En août 2016, Veresen a annoncé son intention de vendre plusieurs actifs du secteur de l’énergie, dont son intérêt dans les trois parcs éoliens. Veresen préférait vendre tous ces actifs ensemble, plutôt qu’un par un.

En janvier 2017, BluEarth a fait une offre de 599 millions de dollars pour acquérir un portefeuille de plusieurs actifs de Veresen, dont les trois parcs éoliens, à la suite de laquelle les parties ont commencé à négocier une convention d’achat et de vente (la Convention de vente). Les conditions de la Convention de vente imposaient à BluEarth de donner, de bonne foi, la répartition du prix entre chaque actif du portefeuille afin d’aviser les demandeurs de leur droit de premier refus.

En février 2017, BluEarth a donné une première répartition, indiquant qu’elle serait susceptible d’être modifiée. Deux jours après, BluEarth a réaffecté cinq millions de dollars du parc éolien SCELP au GV2. BluEarth et Veresen ont alors signé la Convention de vente avec les prix répartis définitifs.

Veresen a envoyé les avis informant les demandeurs de leur droit de premier refus en temps voulu. Greta et GGV2 ont ensuite envoyé à Veresen des avis pour déclarer qu’ils exerçaient leur droit de premier refus sur GV2 et qu’ils renonçaient à ce droit sur GV1. Elles ont intenté peu après une action à l’encontre de Veresen et de BluEarth, affirmant que la répartition du prix avait été manipulée abusivement dans la Convention de vente, enfreignant les droits de premier refus des demandeurs.

Dans le cadre de cette action, les demandeurs ont demandé des dommages-intérêts pour violation du contrat et pour manquement à l’obligation fiduciaire à l’encontre de Veresen, des dommages-intérêts pour incitation à la violation de contrat à l’encontre de BluEarth et des dommages-intérêts pour complot à l’encontre des deux défendeurs. Les demandeurs et les deux défendeurs ont déposé des requêtes en jugement sommaire. Les défendeurs ont demandé le rejet des prétentions des demandeurs.

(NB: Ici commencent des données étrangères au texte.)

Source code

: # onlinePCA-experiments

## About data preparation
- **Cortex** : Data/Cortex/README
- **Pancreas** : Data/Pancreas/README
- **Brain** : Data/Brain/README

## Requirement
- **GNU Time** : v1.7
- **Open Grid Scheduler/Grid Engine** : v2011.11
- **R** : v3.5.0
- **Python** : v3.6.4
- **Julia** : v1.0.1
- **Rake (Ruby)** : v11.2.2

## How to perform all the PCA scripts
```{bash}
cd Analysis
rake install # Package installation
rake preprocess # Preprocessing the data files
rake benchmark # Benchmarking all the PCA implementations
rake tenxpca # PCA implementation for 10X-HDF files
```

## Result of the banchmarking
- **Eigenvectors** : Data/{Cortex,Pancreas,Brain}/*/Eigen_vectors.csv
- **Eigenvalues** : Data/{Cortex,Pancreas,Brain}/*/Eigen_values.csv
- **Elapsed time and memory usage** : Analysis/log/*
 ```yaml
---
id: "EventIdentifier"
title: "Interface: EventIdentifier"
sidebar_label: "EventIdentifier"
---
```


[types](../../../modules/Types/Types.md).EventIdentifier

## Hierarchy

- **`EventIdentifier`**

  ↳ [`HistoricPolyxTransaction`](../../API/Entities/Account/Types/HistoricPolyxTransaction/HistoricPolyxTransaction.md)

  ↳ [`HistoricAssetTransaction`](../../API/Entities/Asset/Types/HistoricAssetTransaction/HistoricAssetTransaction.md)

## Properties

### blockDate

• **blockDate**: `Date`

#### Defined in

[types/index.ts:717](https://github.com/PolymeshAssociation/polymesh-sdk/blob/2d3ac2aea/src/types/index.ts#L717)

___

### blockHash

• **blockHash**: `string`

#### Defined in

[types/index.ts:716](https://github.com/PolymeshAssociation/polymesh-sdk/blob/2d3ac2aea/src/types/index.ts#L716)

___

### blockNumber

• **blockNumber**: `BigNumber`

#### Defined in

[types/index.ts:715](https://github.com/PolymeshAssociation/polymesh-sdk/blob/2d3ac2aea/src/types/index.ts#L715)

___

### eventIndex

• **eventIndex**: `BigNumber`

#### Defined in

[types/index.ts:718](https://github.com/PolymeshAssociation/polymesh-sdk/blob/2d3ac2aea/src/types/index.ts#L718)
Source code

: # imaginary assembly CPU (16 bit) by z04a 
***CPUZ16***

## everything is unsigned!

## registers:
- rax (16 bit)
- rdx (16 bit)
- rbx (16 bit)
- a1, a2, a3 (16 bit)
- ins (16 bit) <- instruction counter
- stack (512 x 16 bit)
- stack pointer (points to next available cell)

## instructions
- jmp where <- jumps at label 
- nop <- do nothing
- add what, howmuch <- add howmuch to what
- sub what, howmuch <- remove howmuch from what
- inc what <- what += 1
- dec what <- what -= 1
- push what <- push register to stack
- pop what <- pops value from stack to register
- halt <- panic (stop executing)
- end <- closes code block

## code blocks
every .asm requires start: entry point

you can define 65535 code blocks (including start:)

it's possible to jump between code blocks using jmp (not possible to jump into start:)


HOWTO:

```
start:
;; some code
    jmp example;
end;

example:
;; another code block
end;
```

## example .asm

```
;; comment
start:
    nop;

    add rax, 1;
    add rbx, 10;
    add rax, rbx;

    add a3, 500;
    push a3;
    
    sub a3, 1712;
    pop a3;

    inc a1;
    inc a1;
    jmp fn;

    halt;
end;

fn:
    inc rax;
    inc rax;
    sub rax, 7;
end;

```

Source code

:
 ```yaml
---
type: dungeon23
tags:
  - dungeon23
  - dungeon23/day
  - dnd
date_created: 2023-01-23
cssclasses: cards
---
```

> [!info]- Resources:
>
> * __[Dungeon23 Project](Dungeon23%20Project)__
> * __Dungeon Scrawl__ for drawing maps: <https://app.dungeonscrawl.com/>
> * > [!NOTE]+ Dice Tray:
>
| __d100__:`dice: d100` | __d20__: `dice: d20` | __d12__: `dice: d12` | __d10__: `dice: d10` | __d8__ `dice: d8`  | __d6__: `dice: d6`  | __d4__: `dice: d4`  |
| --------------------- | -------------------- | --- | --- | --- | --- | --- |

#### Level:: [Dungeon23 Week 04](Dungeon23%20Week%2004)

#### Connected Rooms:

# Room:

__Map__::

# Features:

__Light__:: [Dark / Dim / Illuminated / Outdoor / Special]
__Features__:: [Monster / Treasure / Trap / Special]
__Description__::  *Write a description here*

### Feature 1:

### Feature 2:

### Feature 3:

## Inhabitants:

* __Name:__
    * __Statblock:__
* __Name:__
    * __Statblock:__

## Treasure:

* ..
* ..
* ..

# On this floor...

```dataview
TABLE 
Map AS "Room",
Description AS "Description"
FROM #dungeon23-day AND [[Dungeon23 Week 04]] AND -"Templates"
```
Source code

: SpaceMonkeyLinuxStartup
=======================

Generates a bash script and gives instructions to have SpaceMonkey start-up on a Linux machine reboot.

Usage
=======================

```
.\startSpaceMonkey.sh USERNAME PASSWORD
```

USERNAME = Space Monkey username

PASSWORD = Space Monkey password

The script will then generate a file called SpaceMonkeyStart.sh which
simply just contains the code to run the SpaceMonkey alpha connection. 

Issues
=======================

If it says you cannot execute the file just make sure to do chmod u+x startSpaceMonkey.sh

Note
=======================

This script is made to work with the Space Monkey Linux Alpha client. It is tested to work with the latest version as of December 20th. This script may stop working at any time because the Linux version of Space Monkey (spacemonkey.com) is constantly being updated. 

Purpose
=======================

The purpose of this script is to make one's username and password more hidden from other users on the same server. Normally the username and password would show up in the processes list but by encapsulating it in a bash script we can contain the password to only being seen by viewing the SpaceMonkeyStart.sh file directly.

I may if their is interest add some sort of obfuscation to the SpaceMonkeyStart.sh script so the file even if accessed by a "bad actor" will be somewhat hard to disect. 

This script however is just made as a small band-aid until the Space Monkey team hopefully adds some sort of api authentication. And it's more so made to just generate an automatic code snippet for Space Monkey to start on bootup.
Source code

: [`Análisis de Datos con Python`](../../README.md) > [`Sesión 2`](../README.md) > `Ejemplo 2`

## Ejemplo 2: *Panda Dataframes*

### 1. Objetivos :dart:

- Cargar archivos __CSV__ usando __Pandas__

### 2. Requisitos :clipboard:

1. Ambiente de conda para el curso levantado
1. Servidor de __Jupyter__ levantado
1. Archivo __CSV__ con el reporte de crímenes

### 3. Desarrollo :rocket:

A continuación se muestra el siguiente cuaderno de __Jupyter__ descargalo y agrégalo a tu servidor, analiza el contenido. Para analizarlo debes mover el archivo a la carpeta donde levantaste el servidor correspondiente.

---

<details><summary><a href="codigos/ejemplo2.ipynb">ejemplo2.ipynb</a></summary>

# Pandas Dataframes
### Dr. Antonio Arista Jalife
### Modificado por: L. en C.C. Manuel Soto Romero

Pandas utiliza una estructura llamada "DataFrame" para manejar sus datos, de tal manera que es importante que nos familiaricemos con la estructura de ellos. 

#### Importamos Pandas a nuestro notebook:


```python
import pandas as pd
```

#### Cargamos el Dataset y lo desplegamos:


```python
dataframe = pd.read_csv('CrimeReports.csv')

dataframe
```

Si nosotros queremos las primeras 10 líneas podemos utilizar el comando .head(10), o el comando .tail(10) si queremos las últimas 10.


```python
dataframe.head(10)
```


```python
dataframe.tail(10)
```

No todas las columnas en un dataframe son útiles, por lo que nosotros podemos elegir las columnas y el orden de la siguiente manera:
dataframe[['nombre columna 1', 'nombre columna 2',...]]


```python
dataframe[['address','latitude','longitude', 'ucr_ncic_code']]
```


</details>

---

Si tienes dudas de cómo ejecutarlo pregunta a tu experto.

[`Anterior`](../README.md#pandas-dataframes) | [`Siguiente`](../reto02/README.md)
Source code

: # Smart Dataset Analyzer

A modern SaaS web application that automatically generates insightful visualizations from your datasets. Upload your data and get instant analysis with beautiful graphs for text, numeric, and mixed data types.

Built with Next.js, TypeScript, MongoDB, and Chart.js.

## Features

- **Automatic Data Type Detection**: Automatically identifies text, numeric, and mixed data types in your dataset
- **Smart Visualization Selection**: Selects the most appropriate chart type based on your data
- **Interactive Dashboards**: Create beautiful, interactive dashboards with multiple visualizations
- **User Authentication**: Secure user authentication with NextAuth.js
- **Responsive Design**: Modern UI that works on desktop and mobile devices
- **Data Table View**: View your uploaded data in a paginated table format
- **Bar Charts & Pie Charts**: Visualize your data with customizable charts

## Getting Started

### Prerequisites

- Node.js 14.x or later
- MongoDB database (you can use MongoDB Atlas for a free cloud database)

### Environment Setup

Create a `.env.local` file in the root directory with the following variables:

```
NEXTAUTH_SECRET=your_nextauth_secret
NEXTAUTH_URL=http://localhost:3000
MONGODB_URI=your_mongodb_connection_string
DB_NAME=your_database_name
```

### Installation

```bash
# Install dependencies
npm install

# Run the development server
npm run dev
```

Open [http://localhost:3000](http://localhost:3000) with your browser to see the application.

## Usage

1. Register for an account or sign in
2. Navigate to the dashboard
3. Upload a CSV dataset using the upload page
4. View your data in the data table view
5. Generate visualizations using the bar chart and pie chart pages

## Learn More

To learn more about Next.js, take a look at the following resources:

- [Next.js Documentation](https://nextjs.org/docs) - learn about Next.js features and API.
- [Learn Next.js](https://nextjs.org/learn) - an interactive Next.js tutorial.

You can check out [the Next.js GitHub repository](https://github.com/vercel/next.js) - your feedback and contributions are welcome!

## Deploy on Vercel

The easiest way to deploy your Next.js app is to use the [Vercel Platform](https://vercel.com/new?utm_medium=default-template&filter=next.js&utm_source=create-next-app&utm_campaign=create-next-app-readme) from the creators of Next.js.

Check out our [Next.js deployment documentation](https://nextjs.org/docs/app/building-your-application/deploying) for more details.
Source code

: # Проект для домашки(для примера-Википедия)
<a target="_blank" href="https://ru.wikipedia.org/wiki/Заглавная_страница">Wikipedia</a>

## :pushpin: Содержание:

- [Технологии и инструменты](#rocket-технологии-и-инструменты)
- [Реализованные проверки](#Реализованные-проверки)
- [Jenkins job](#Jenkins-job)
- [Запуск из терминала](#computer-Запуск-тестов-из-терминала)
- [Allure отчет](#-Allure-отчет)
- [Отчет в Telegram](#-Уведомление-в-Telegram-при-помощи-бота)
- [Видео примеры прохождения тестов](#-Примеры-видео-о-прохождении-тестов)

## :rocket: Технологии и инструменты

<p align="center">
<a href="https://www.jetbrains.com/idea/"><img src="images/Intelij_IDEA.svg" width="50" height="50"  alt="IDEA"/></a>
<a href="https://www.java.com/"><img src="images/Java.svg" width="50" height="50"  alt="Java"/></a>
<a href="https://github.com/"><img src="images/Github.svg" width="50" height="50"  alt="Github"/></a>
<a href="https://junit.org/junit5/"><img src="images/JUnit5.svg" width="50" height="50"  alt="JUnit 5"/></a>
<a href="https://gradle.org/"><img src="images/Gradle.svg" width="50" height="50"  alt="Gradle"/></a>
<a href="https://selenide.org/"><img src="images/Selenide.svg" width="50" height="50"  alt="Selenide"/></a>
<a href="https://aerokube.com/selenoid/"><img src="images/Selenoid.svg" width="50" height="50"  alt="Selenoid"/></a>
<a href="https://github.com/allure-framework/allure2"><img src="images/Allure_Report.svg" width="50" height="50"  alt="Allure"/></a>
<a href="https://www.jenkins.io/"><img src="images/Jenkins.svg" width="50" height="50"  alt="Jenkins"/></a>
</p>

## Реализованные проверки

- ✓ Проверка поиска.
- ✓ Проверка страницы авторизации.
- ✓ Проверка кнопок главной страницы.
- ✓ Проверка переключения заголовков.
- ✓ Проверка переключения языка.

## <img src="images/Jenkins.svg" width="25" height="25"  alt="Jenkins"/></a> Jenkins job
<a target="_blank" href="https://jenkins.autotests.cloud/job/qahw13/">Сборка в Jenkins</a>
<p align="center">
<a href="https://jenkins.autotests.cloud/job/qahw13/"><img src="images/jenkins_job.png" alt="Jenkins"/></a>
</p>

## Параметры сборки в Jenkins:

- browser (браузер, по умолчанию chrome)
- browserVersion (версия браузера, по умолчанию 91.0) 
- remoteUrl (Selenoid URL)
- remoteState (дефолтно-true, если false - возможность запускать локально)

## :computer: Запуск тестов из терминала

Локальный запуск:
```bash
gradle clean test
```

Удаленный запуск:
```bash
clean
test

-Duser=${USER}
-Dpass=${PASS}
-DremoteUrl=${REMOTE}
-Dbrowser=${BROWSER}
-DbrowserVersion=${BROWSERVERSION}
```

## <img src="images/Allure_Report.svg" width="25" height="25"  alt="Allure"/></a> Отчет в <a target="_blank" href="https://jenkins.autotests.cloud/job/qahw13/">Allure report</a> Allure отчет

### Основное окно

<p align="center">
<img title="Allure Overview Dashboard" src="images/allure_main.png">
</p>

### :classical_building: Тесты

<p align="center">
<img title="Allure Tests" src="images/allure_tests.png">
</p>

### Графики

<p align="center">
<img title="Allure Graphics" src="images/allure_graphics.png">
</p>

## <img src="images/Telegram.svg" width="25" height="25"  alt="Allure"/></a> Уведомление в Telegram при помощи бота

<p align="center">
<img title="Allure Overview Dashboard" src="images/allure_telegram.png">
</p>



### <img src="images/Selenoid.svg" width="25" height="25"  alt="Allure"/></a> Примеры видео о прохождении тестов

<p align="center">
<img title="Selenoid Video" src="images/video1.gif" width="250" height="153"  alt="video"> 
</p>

La décision de la Cour supérieure de justice

Le 17 novembre 2021, la juge Gilmore a fait droit aux requêtes en jugement sommaire (en anglais seulement) et a rejeté l’intégralité des prétentions des demandeurs. Elle a statué que Veresen avait mis en place un processus légitime pour vendre ses actifs et que, par conséquent, la société s’était acquittée de son obligation de bonne foi et d’exécution honnête envers les demandeurs. Veresen était en droit de solliciter des offres portant sur un ensemble d’actifs, de chercher à obtenir un prix de répartition de bonne foi et d’accepter la meilleure offre.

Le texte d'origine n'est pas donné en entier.